Kidsy is the latest brainchild to emerge from startup nurseries. The company is essentially the TJ Maxx of baby products, overstocking items that were once destined for landfills at discounted prices and offering gently used items to help save the economics of raising a family. They are swooping in to save their parents from the black hole. Founded by a former business journalist and software engineer, Kidsy managed to attract investors to an “oversubscribed” pre-seed funding round faster than a toddler can throw a tantrum, and quickly became a circular economy superpower for baby products. I became a hero.

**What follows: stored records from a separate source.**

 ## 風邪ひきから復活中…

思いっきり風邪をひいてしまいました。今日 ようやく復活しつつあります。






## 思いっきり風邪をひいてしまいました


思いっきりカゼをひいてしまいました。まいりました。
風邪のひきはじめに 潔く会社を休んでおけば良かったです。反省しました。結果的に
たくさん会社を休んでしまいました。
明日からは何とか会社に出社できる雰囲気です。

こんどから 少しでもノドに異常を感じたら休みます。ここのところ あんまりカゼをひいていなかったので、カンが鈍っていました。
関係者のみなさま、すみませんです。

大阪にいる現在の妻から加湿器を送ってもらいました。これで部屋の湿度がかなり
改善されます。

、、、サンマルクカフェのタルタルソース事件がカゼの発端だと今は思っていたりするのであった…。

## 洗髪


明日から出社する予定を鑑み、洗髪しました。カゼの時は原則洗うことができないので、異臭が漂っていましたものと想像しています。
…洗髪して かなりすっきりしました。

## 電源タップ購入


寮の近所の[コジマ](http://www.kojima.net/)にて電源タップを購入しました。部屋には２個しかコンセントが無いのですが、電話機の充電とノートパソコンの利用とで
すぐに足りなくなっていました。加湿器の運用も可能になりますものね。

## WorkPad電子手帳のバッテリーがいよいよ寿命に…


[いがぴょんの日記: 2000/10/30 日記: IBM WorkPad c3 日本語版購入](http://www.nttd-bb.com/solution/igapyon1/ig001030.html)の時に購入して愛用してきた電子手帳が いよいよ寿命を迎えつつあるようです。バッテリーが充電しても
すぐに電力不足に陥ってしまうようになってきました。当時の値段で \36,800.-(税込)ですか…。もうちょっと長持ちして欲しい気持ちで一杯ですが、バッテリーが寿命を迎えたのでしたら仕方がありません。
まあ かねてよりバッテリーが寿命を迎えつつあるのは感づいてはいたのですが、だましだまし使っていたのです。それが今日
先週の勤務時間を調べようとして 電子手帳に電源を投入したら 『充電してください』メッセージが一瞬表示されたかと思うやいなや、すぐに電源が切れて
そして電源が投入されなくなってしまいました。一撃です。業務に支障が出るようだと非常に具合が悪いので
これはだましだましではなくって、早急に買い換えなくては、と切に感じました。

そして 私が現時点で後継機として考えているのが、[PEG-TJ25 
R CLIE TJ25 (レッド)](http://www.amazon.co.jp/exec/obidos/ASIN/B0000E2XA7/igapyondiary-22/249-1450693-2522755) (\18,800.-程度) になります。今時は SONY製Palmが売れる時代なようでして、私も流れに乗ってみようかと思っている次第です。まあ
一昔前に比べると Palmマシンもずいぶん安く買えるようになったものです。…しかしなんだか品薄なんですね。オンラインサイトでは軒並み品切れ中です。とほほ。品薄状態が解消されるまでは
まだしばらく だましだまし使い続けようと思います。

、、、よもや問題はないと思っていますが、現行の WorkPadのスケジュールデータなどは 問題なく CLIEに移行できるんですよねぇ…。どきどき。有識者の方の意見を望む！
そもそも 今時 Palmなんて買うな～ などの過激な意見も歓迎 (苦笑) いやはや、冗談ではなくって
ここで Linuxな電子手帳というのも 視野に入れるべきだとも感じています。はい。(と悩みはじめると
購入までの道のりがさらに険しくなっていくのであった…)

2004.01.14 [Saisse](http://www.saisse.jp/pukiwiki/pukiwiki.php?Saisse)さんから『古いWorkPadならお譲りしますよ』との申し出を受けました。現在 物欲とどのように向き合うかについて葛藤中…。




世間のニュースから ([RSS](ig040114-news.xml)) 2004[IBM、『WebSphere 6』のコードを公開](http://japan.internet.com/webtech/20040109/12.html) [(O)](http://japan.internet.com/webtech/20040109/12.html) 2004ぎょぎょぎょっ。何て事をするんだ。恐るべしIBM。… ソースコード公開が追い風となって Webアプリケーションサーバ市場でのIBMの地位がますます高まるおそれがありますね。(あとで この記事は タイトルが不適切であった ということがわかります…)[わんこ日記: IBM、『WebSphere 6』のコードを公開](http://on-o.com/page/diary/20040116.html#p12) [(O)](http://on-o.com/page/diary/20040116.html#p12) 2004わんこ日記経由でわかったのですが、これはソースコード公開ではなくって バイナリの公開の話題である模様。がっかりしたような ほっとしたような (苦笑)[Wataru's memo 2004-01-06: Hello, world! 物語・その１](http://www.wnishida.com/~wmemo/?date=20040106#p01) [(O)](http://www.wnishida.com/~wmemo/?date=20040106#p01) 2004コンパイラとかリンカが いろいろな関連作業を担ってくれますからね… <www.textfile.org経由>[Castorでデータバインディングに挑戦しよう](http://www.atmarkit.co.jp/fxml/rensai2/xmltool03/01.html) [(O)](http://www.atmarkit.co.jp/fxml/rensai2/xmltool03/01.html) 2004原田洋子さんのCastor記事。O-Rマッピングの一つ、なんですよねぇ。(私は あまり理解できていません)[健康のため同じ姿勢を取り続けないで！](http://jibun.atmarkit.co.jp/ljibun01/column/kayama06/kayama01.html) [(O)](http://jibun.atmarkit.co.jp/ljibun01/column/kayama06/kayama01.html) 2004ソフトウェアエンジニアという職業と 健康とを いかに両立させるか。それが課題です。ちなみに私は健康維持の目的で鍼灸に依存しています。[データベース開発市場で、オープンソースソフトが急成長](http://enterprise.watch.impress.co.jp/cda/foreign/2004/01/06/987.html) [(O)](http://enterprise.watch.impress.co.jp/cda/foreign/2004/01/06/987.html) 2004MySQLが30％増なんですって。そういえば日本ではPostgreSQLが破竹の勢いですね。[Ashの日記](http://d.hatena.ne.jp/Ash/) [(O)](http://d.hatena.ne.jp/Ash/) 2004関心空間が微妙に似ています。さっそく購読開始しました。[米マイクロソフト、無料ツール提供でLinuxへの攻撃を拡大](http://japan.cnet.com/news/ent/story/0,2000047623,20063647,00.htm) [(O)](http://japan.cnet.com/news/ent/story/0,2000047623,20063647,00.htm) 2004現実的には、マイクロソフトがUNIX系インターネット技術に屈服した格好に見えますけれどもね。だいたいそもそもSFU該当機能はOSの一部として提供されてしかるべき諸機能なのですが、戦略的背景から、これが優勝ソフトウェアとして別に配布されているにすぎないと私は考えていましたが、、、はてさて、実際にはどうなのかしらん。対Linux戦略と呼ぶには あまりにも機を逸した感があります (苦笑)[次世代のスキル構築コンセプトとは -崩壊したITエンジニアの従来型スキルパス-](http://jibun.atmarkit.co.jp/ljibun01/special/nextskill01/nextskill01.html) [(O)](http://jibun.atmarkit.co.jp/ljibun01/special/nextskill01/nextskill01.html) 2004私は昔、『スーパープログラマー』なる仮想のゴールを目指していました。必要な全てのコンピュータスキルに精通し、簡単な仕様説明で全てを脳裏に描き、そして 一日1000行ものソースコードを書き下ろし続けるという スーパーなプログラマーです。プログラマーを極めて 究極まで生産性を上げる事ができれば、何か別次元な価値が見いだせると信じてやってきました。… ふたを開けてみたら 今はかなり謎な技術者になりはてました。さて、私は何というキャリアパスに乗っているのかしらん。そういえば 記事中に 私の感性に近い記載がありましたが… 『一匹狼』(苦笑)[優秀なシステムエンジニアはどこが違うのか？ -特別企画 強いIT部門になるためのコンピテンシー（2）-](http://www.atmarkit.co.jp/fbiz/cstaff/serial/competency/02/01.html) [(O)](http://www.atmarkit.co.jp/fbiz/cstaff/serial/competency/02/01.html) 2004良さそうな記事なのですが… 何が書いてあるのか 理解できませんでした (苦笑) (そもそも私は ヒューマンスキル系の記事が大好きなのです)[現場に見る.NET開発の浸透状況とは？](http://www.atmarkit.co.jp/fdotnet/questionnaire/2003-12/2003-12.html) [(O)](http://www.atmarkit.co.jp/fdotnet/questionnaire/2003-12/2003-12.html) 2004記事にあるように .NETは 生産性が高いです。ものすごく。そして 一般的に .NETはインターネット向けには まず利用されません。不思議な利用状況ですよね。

  • A truly tenacious startup: Payments giant Stripe has fallen in love with a four-person startup named Spaglue (previously known as SuperGrain) in a classic takeover romance tale. Supaglue somehow caught Stripe’s attention. Perhaps through the technological equivalent of an aphrodisiac mixed with mutual acquaintances and chance encounters.
  • Google donates $20 million to nonprofits: Google.org is investing $20 million in nonprofits to act as fairy godmothers to its AI dreams. Twenty-one lucky nonprofits will be guinea pigs in his six-month tech boot camp, along with an AI coach and her Google employee henchmen. All in the name of making the world a better place, one automated task at a time.
  • blah, blah, car: From its humble beginnings as an online hitchhiking platform to becoming a bus-prone unicorn who has amassed millions, BlaBlaCar has been quite successful. Now, armed with a $108 million line of credit and a newfound sense of profitability, he’s going on a buying spree in small and medium-sized businesses.

Other must-see TechCrunch articles…

Every week, we have a few stories that just don’t fit into the categories above, but we’d like to share with you. It would be a shame if you missed it, so I’d like to introduce you to a bag containing random goods.

  • No account required: In a move that screams “data is the new gold,” OpenAI now allows anyone to chat with ChatGPT without an account, ensuring that even grandma’s questions about knitting patterns can help train the AI. I am. Our content policy is crystal clear.
  • I’m just messing around: Bumble, once the beauty of the IPO ball, now faces the modern dating dilemma of being ghosted by TikTok users looking for a love story. New CEO Lydiaan Jones is on a mission to rekindle the fire by rethinking women’s first behavior beliefs and playing with AI, while trying to make dating fun again without significantly changing the swipe right culture. We are working on this.
  • Hey, that’s a good impression.: OpenAI is basically saying, “Hold your beer,” as it dives headlong into the ethical quagmire of voice cloning with its new speech engine. The company claims it’s all about responsible innovation, while also opening up Pandora’s box to see how it can be used and abused. I can’t think of a single drawback. …
  • Vinix AI: Beyoncé’s “Cowboy Carter” has only been released for a few days. But midway through the press release for “Cowboy Carter,” the singer made an unexpected statement about the growing presence of AI in music.